**SOURCE INFORMATION:**
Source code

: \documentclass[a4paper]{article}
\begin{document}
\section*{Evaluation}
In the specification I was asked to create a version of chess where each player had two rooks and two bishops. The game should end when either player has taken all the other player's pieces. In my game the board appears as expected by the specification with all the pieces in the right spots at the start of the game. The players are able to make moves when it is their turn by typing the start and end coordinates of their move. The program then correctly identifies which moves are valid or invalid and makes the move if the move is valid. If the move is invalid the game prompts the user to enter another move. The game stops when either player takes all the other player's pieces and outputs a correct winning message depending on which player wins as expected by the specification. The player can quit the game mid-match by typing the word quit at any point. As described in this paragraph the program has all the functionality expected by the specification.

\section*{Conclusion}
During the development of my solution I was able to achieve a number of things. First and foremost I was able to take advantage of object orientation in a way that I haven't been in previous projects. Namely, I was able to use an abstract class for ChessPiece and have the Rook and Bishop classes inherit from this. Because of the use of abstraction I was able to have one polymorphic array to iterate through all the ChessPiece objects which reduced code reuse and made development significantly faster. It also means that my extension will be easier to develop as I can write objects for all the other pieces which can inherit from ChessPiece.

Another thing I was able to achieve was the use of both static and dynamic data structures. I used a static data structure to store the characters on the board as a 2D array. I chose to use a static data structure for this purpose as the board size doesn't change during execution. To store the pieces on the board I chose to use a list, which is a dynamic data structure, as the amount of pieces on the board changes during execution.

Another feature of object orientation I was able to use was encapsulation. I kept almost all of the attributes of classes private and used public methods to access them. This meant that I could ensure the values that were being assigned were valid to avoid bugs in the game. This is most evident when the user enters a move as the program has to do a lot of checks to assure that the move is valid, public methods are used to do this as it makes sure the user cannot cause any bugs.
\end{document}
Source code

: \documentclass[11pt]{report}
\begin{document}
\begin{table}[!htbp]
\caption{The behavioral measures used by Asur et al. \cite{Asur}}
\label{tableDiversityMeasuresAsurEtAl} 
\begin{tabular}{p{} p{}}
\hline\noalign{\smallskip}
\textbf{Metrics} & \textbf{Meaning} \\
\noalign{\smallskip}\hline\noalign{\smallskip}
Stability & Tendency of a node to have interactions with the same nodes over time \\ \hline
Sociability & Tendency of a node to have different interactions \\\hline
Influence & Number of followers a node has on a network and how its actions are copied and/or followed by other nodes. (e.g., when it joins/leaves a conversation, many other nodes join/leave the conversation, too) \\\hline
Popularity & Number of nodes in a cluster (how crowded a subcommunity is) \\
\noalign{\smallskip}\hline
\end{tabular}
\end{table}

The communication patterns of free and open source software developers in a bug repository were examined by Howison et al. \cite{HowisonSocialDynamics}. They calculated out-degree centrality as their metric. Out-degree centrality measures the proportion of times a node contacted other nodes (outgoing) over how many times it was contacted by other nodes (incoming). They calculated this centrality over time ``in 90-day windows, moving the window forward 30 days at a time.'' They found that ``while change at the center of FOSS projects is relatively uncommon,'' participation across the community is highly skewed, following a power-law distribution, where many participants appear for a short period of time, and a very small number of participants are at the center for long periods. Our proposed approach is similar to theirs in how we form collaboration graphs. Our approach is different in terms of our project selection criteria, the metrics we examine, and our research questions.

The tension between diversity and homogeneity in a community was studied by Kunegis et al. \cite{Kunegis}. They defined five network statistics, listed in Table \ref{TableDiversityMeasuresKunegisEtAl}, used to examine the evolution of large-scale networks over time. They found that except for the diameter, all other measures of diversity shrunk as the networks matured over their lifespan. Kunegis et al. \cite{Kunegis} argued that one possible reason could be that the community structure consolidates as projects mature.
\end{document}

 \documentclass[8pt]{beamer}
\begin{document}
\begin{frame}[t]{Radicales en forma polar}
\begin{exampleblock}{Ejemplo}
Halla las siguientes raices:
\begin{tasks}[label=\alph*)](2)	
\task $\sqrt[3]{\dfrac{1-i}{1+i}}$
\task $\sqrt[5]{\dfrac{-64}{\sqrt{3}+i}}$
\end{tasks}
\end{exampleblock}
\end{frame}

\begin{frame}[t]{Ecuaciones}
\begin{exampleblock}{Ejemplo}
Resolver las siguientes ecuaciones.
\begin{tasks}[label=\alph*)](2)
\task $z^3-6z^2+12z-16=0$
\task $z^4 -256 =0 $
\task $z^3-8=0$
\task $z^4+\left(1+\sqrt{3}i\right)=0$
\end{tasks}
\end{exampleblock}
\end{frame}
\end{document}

**TASK BRIEF:**
What lines of the material above include "over"? Copy each one.

**RESULT OF THIS TASK:**
Stability & Tendency of a node to have interactions with the same nodes over time \\ \hline
The communication patterns of free and open source software developers in a bug repository were examined by Howison et al. \cite{HowisonSocialDynamics}. They calculated out-degree centrality as their metric. Out-degree centrality measures the proportion of times a node contacted other nodes (outgoing) over how many times it was contacted by other nodes (incoming). They calculated this centrality over time ``in 90-day windows, moving the window forward 30 days at a time.'' They found that ``while change at the center of FOSS projects is relatively uncommon,'' participation across the community is highly skewed, following a power-law distribution, where many participants appear for a short period of time, and a very small number of participants are at the center for long periods. Our proposed approach is similar to theirs in how we form collaboration graphs. Our approach is different in terms of our project selection criteria, the metrics we examine, and our research questions.
The tension between diversity and homogeneity in a community was studied by Kunegis et al. \cite{Kunegis}. They defined five network statistics, listed in Table \ref{TableDiversityMeasuresKunegisEtAl}, used to examine the evolution of large-scale networks over time. They found that except for the diameter, all other measures of diversity shrunk as the networks matured over their lifespan. Kunegis et al. \cite{Kunegis} argued that one possible reason could be that the community structure consolidates as projects mature.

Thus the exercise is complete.